• [Data extracted from a collection]:
----------

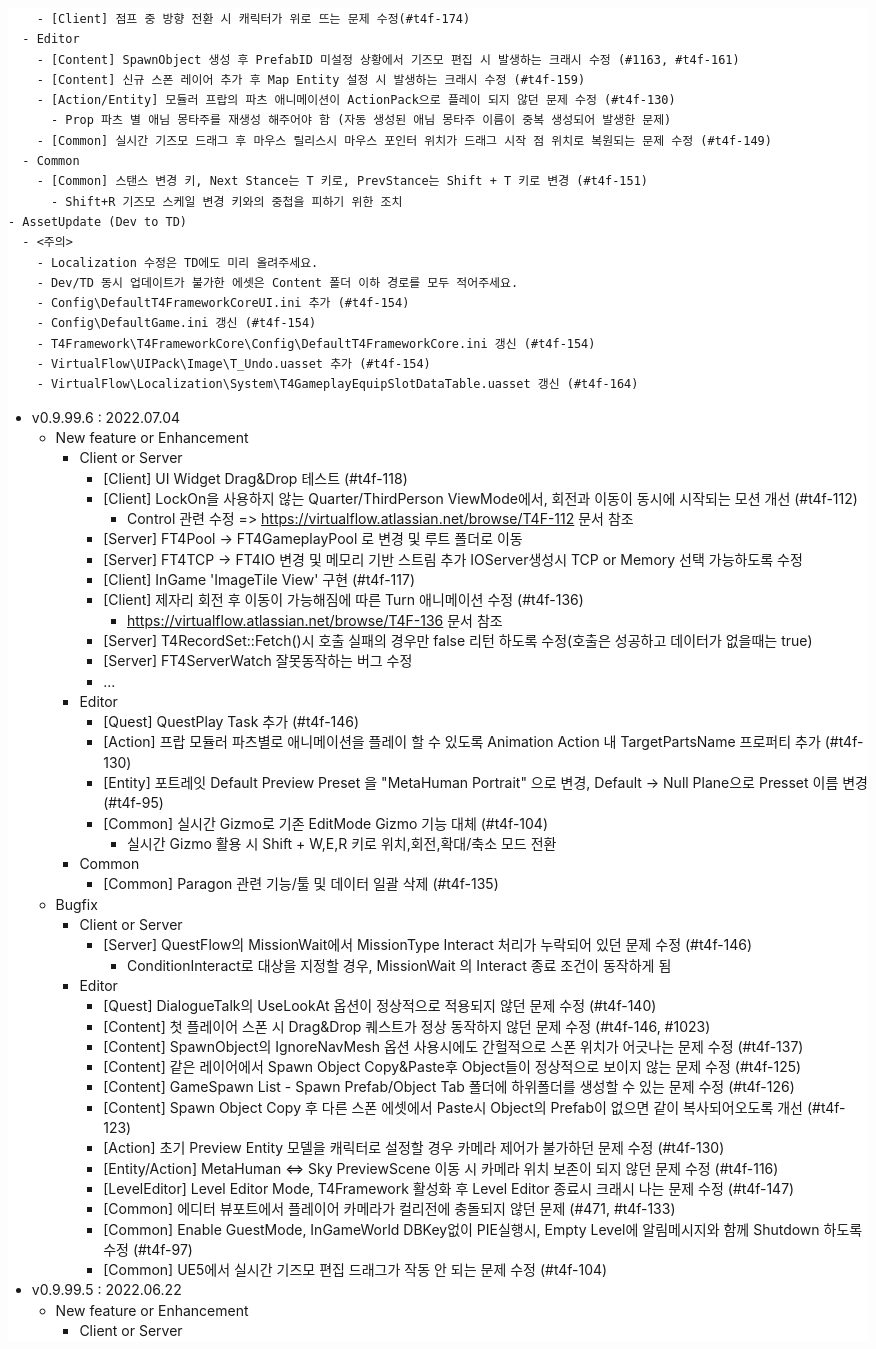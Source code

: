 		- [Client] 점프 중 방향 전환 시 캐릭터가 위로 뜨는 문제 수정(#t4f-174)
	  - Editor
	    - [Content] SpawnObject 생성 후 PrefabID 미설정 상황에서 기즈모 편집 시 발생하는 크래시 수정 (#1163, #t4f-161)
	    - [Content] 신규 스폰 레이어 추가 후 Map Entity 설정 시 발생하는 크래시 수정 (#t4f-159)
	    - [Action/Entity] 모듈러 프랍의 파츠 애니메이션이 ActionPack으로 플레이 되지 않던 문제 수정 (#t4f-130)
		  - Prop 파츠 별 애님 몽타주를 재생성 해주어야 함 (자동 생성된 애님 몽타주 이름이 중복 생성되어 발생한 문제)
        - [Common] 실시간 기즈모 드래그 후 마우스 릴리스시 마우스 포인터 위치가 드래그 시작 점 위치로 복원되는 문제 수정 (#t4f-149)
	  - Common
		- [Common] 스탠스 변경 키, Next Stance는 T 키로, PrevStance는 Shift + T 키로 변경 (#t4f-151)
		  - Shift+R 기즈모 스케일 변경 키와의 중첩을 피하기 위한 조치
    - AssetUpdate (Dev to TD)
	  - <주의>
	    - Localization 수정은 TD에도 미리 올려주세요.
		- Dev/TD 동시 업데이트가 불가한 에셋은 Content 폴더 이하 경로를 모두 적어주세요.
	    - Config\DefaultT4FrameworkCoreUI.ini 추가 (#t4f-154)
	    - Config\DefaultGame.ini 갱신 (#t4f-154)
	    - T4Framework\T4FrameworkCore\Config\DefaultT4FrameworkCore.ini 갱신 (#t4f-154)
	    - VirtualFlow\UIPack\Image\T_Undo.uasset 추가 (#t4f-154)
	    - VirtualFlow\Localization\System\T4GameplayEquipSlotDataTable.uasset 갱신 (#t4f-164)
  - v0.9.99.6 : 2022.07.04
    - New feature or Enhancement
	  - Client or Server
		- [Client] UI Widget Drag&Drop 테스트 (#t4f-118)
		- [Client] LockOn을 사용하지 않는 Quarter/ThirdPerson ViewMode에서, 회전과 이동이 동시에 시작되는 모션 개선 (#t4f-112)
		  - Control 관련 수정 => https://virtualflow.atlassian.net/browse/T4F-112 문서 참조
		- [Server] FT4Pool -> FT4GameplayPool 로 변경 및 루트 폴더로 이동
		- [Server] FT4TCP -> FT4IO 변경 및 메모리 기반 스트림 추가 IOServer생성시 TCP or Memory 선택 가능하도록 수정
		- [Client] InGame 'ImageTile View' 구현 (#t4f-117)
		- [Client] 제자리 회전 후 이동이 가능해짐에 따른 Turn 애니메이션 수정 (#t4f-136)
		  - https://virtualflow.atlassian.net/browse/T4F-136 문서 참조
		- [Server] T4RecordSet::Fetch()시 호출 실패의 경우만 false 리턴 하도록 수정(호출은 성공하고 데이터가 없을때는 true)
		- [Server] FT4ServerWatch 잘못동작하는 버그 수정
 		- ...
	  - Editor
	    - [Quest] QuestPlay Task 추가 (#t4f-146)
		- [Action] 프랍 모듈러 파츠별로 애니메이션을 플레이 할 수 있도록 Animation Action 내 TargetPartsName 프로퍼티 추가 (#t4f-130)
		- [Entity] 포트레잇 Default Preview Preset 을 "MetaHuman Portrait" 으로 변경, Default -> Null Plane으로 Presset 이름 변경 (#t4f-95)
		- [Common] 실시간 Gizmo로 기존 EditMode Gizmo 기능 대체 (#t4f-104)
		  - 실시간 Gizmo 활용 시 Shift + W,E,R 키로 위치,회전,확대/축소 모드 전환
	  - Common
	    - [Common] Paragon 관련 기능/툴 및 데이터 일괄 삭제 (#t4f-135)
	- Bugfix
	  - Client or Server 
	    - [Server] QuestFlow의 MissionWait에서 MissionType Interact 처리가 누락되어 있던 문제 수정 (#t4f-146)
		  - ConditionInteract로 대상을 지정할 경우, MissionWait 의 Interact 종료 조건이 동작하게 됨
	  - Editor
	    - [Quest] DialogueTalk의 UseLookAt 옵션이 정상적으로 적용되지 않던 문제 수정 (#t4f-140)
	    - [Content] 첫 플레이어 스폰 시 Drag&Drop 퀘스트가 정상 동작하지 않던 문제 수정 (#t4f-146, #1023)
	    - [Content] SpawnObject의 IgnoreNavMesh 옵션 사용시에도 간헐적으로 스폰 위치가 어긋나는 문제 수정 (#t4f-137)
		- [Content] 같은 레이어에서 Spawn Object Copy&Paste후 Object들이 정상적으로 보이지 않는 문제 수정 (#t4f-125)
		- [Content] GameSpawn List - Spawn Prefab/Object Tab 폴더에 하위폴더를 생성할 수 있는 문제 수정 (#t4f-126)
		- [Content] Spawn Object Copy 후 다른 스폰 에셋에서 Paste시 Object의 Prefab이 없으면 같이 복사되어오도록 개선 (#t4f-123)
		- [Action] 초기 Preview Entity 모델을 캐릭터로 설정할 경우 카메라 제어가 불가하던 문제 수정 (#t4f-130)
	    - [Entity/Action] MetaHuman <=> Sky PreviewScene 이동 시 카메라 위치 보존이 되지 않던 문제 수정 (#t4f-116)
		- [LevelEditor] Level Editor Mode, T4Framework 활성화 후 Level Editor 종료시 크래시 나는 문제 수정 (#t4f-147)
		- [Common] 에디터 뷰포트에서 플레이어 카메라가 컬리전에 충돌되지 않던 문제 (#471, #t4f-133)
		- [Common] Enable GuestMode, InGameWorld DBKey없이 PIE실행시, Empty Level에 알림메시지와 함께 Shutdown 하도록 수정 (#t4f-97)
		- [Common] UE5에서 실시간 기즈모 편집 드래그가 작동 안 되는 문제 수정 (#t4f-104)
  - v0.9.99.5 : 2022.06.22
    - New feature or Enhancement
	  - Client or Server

----------

• [AIM OF THE TASK]:
In the entries above, identify every line with the word "atlassian". Copy those lines.

• [WRITTEN REPLY]:
		  - Control 관련 수정 => https://virtualflow.atlassian.net/browse/T4F-112 문서 참조
		  - https://virtualflow.atlassian.net/browse/T4F-136 문서 참조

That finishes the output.